Le Grand Tour, en vogue aux XVIIe et XVIIIe siècles en Europe, réunissait esthètes et artistes dans un voyage initiatique aux sources de l’art de leur temps – en particulier, en Italie – notion que l’on connaît aujourd’hui sous sa forme hélas massive et dévoyée de tourisme en short. Le Tour de France, dans sa version pédestre s’entend, qualifie l’itinérance qu’exige la formation des apprentis artisans dans la perspective du compagnonnage et dont la tradition remonterait selon l’Ancien Testament à l’édification du Temple de Salomon.
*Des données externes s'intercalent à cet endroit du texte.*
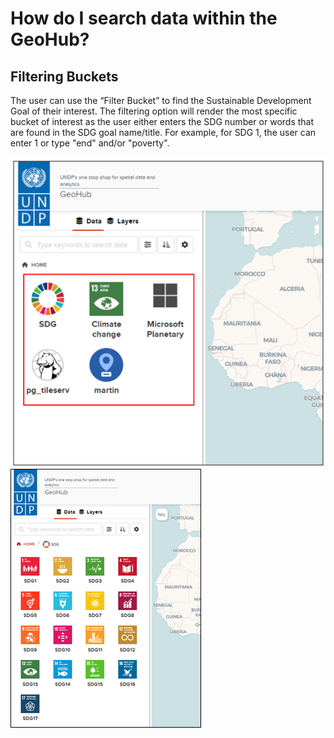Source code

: # How do I search data within the GeoHub?

## Filtering Buckets 
The user can use the “Filter Bucket” to find the Sustainable Development Goal of their interest. 
The filtering option will render the most specific bucket of interest as the user either enters the SDG number or words that are found in the SDG goal name/title. For example, for SDG 1, the user can enter 1 or type "end" and/or "poverty".

![Figure_5.PNG](../assets/data/Figure_5.PNG)   
![Figure_6.PNG](../assets/data/Figure_6.PNG)   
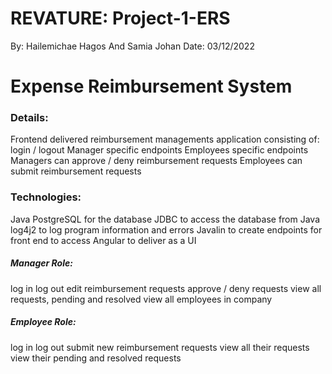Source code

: 
# REVATURE: Project-1-ERS
By: Hailemichae Hagos And Samia Johan
Date: 03/12/2022

# Expense Reimbursement System
### Details:
Frontend delivered reimbursement managements application consisting of:
login / logout
Manager specific endpoints
Employees specific endpoints
Managers can approve / deny reimbursement requests
Employees can submit reimbursement requests

### Technologies:
Java
PostgreSQL for the database
JDBC to access the database from Java
log4j2 to log program information and errors
Javalin to create endpoints for front end to access
Angular to deliver as a UI

##### Manager Role:

log in
log out
edit reimbursement requests
approve / deny requests
view all requests, pending and resolved
view all employees in company

##### Employee Role:
log in
log out
submit new reimbursement requests
view all their requests
view their pending and resolved requests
Il y a un peu de ces deux tours dans celui qu’accomplissent chaque année depuis 2017, qu’il vente ou qu’il neige, Antoine Bourassin et Nicolas Barbero. Emmitouflés de la tête aux pieds (nous sommes en janvier), les deux azuréens partent sillonner les nationales, départementales et autres chemins vicinaux de France et de Navarre (pendant que d’autres partent skier) à la rencontre des savoir-faire ancestraux et des ateliers qui les perpétuent contre vents économiques et marées délocalisatrices. Croisière en terra souvent incognita, croisade pour le fabriqué en France, leur scrupuleuse exploration de contrées souvent arides (malgré leur abondante pluviométrie) les voit parfois atteindre le Bout du Monde ou le Creux de l’Enfer (c’est à Thiers, dans le Puy-de-Dôme, vous pouvez vérifier), sans que leur détermination ne soit en rien entamée. Et de la détermination, il leur en faut. Pour convaincre des manufactures centenaires de leur livrer quelques pièces de leur parcimonieuse production, braver l’obscurité, voire l’hostilité de maisons à l’heure crépusculaire, jalouses de leurs secrets de fabrication, ou simplement, garder patience lorsque ladite maison ne compte plus que quelques âmes et doit parer au plus pressé.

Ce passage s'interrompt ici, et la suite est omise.